Co do lewka nie ma pośpiechu. Mały poczeka i ja tez. Coś chcesz w zamian? Albo kasę? Bo tak głupio brać za nic...
@Joanulka tez chce się nauczyć szycia. Mam już upatrzone miejsce gdzie uczą szyc ale na chwile obecna z oczywistych powodów nie prowadzą klas. A szkoda, szklanym ciuchy rodzinie i sobie..
Bylam dzisiaj nad zalewem. Dzieciaki zmęczone ale spać nie chcą. Mały tez żywotny i pełen wigoru jakby dostał łyżkę cukru.
Ja uczyłam się szyć z filmików na YouTube. Chętnie poszłabym na kurs, ale narazie nie mam w planie szyć nic trudnego wiec kursy pewnie zrobię ale w 2021 😬
 
To ja się tak szydełka i drutów uczyłam. Z YT. Do dzisiaj sobie czasami coś ściągam.

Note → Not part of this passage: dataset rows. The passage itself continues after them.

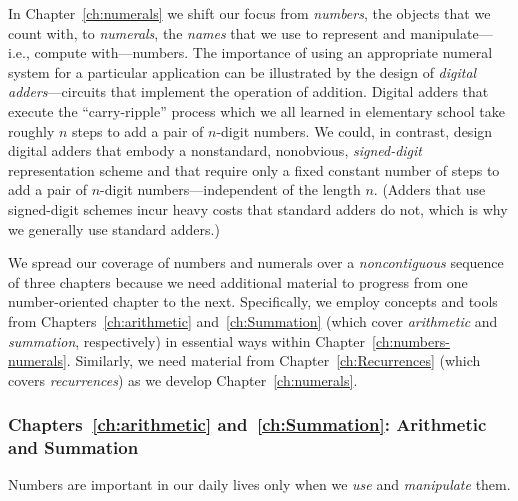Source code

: \begin{itemize}
In Chapter~\ref{ch:numerals} we shift our focus from {\em numbers}, the objects that we count with, to {\em numerals}, the {\em names} that we use to represent and manipulate---i.e., compute with---numbers.  The importance of using an appropriate numeral system for a particular application can be illustrated by the design of {\em digital adders}---circuits that implement the operation of addition.  Digital adders that execute the ``carry-ripple'' process which we all learned in elementary school take roughly $n$ steps to add a pair of $n$-digit numbers.  We could, in contrast, design digital adders that embody a nonstandard, nonobvious, {\em signed-digit} representation scheme and that require only a fixed constant number of steps to add a pair of $n$-digit numbers---independent of the length $n$.  (Adders that use signed-digit schemes incur heavy costs that standard adders do not, which is why we generally use standard adders.)
\end{itemize}

\medskip

We spread our coverage of numbers and numerals over a {\em noncontiguous} sequence of three chapters because we need additional material to progress from one number-oriented chapter to the next.  Specifically, we employ concepts and tools from Chapters~\ref{ch:arithmetic} and~\ref{ch:Summation} (which cover {\em arithmetic} and {\em summation}, respectively) in essential ways within Chapter~\ref{ch:numbers-numerals}.  Similarly, we need material from Chapter~\ref{ch:Recurrences} (which covers {\em recurrences}) as we develop Chapter~\ref{ch:numerals}.


\subsubsection{Chapters~\ref{ch:arithmetic} and~\ref{ch:Summation}:
Arithmetic and Summation}

Numbers are important in our daily lives only when we {\em use} and {\em manipulate} them.

\smallskip

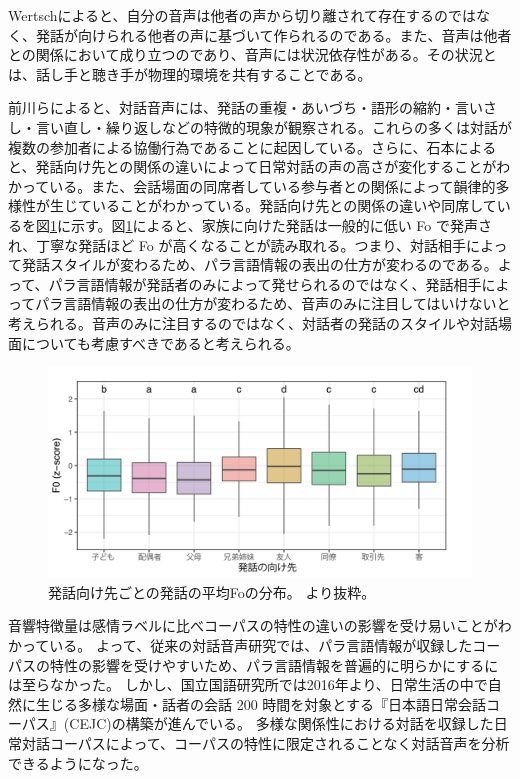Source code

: Wertschによると、自分の音声は他者の声から切り離されて存在するのではなく、発話が向けられる他者の声に基づいて作られるのである。また、音声は他者との関係において成り立つのであり、音声には状況依存性がある\cite{wertsch}。その状況とは、話し手と聴き手が物理的環境を共有することである\cite{maekawa_onsei}。

前川らによると、対話音声には、発話の重複・あいづち・語形の縮約・言いさし・言い直し・繰り返しなどの特微的現象が観察される。これらの多くは対話が複数の参加者による協働行為であることに起因している\cite{maekawa_inritsu}。さらに、石本によると、発話向け先との関係の違いによって日常対話の声の高さが変化することがわかっている。また、会話場面の同席者している参与者との関係によって韻律的多様性が生じていることがわかっている\cite{ishimoto}。発話向け先との関係の違いや同席しているを図\ref{ishimoto1:fig}に示す。図\ref{ishimoto1:fig}によると、家族に向けた発話は一般的に低い Fo で発声され、丁寧な発話ほど Fo が高くなることが読み取れる。つまり、対話相手によって発話スタイルが変わるため、パラ言語情報の表出の仕方が変わるのである。よって、パラ言語情報が発話者のみによって発せられるのではなく、発話相手によってパラ言語情報の表出の仕方が変わるため、音声のみに注目してはいけないと考えられる。音声のみに注目するのではなく、対話者の発話のスタイルや対話場面についても考慮すべきであると考えられる。


\begin{figure}[hbtp]
 \centering
   \includegraphics[width=12.0cm]{figures/ishimoto1.png}
 \caption[発話向け先ごとの発話の平均Foの分布]{発話向け先ごとの発話の平均Foの分布。 \cite{ishimoto}より抜粋。 }
 \label{ishimoto1:fig}
\end{figure}



音響特徴量は感情ラベルに比べコーパスの特性の違いの影響を受け易いことがわかっている\cite{nagawaka_mori}。
よって、従来の対話音声研究では、パラ言語情報が収録したコーパスの特性の影響を受けやすいため、パラ言語情報を普遍的に明らかにするには至らなかった。
しかし、国立国語研究所では2016年より、日常生活の中で自然に生じる多様な場面・話者の会話 200 時間を対象とする『日本語日常会話コーパス』(CEJC)の構築が進んでいる\cite{koiso}。
多様な関係性における対話を収録した日常対話コーパスによって、コーパスの特性に限定されることなく対話音声を分析できるようになった。


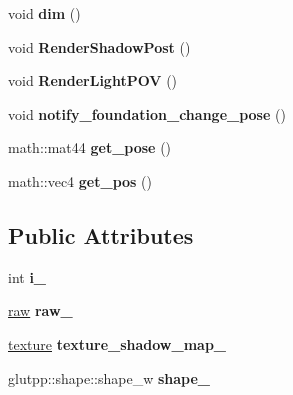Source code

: \begin{DoxyCompactItemize}
\item 
\hypertarget{classglutpp_1_1light_1_1light_a268f34b24b62e9bc6947ffcfd991ef50}{void {\bfseries dim} ()}\label{classglutpp_1_1light_1_1light_a268f34b24b62e9bc6947ffcfd991ef50}

\item 
\hypertarget{classglutpp_1_1light_1_1light_ae6cb64d97584ae3f122fed38a7ec1220}{void {\bfseries \-Render\-Shadow\-Post} ()}\label{classglutpp_1_1light_1_1light_ae6cb64d97584ae3f122fed38a7ec1220}

\item 
\hypertarget{classglutpp_1_1light_1_1light_acf001e6ef0610163c79d487304d10d42}{void {\bfseries \-Render\-Light\-P\-O\-V} ()}\label{classglutpp_1_1light_1_1light_acf001e6ef0610163c79d487304d10d42}

\item 
\hypertarget{classglutpp_1_1light_1_1light_a08584b01145fe402d6441b702577b6cc}{void {\bfseries notify\-\_\-foundation\-\_\-change\-\_\-pose} ()}\label{classglutpp_1_1light_1_1light_a08584b01145fe402d6441b702577b6cc}

\item 
\hypertarget{classglutpp_1_1light_1_1light_afbc597b8febb2066adebcd96cc900640}{math\-::mat44 {\bfseries get\-\_\-pose} ()}\label{classglutpp_1_1light_1_1light_afbc597b8febb2066adebcd96cc900640}

\item 
\hypertarget{classglutpp_1_1light_1_1light_adeaf05be2b4aeda48f61366f6fbaa489}{math\-::vec4 {\bfseries get\-\_\-pos} ()}\label{classglutpp_1_1light_1_1light_adeaf05be2b4aeda48f61366f6fbaa489}

\end{DoxyCompactItemize}
\subsection*{\-Public \-Attributes}
\begin{DoxyCompactItemize}
\item 
\hypertarget{classglutpp_1_1light_1_1light_afa7e0890ce66350d6adad22282ec4a19}{int {\bfseries i\-\_\-}}\label{classglutpp_1_1light_1_1light_afa7e0890ce66350d6adad22282ec4a19}

\item 
\hypertarget{classglutpp_1_1light_1_1light_ac919169305f5dc46e47073308b1d26e1}{\hyperlink{classglutpp_1_1light_1_1raw}{raw} {\bfseries raw\-\_\-}}\label{classglutpp_1_1light_1_1light_ac919169305f5dc46e47073308b1d26e1}

\item 
\hypertarget{classglutpp_1_1light_1_1light_a514b6b13118418366398118bb47291be}{\hyperlink{classglutpp_1_1texture}{texture} {\bfseries texture\-\_\-shadow\-\_\-map\-\_\-}}\label{classglutpp_1_1light_1_1light_a514b6b13118418366398118bb47291be}

\item 
\hypertarget{classglutpp_1_1light_1_1light_abc14ce2d7a706c4c77bf52c9f66692ca}{glutpp\-::shape\-::shape\-\_\-w {\bfseries shape\-\_\-}}\label{classglutpp_1_1light_1_1light_abc14ce2d7a706c4c77bf52c9f66692ca}

\end{DoxyCompactItemize}


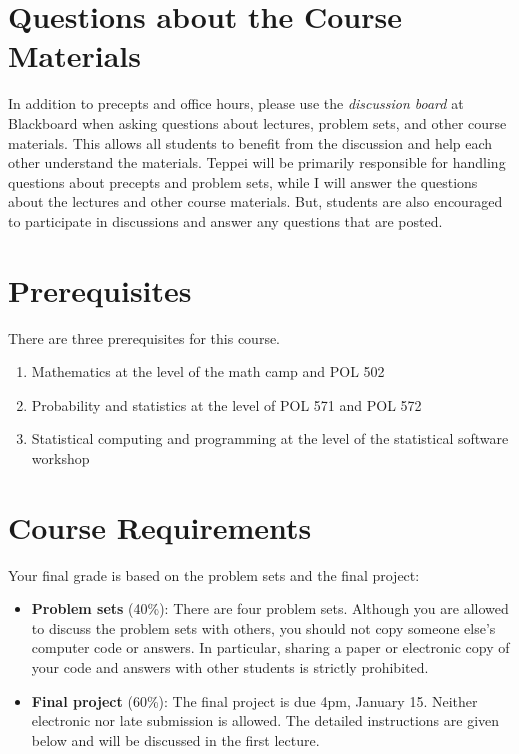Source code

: \documentclass[11pt]{article}
\begin{document}
\section{Questions about the Course Materials}

In addition to precepts and office hours, please use the {\it
  discussion board} at Blackboard when asking questions about
lectures, problem sets, and other course materials.  This allows all
students to benefit from the discussion and help each other understand
the materials.  Teppei will be primarily responsible for handling
questions about precepts and problem sets, while I will answer the
questions about the lectures and other course materials.  But,
students are also encouraged to participate in discussions and answer
any questions that are posted.

\section{Prerequisites}

There are three prerequisites for this course.
\begin{enumerate}
\item Mathematics at the level of the math camp and POL 502
\item Probability and statistics at the level of POL 571 and POL 572
\item Statistical computing and programming at the level of the
  statistical software workshop
\end{enumerate}

\section{Course Requirements}

Your final grade is based on the problem sets and the final project:
\begin{itemize}
\item {\bf Problem sets} (40\%): There are four problem sets.
  Although you are allowed to discuss the problem sets with others,
  you should not copy someone else's computer code or answers.  In
  particular, sharing a paper or electronic copy of your code and
  answers with other students is strictly prohibited.
 

\item {\bf Final project} (60\%): The final project is due 4pm,
  January 15.  Neither electronic nor late submission is allowed.  The
  detailed instructions are given below and will be discussed in the
  first lecture.
\end{itemize} 
\end{document}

Co do szycia...obawiam się, ze mogę być nie ujawnionym...antytalentem. Zanim zainwestuje w materiały czy maszynę chce się upewnić, ze ta inwestycja jest warta zachodu ;)
Poprubuje sobie u kogoś zanim podejmę się uszycia choćby powłoczki na poduszkę.
 
To ja się tak szydełka i drutów uczyłam. Z YT. Do dzisiaj sobie czasami coś ściągam.
Co do szycia...obawiam się, ze mogę być nie ujawnionym...antytalentem. Zanim zainwestuje w materiały czy maszynę chce się upewnić, ze ta inwestycja jest warta zachodu ;)
Poprubuje sobie u kogoś zanim podejmę się uszycia choćby powłoczki na poduszkę.
Poszewka na poduszkę była moja pierwsza rzeczą po kilku lekcjach szycia kołek i zygzaków.
Faktem jest, ze trzeba mieć sprzęt i jakieś stare materiały na początek. Na dzień dobry, wydałam £300 nie wiedząc nawet czy będę to lubić, ale zawsze chciałam wiec jestem zdania, ze jak bardzo czegoś chcesz to trzeba do tego dążyć. Człowiek to jest mądra bestia i nauczy się wszystkiego.
 
reklama
No ja właśnie nie mam nic. A póki co z dwójka dzieci wole się nie bawić w jakieś zbyt drogie inwestycje. Na spokojnie, kiedyś się nauczę.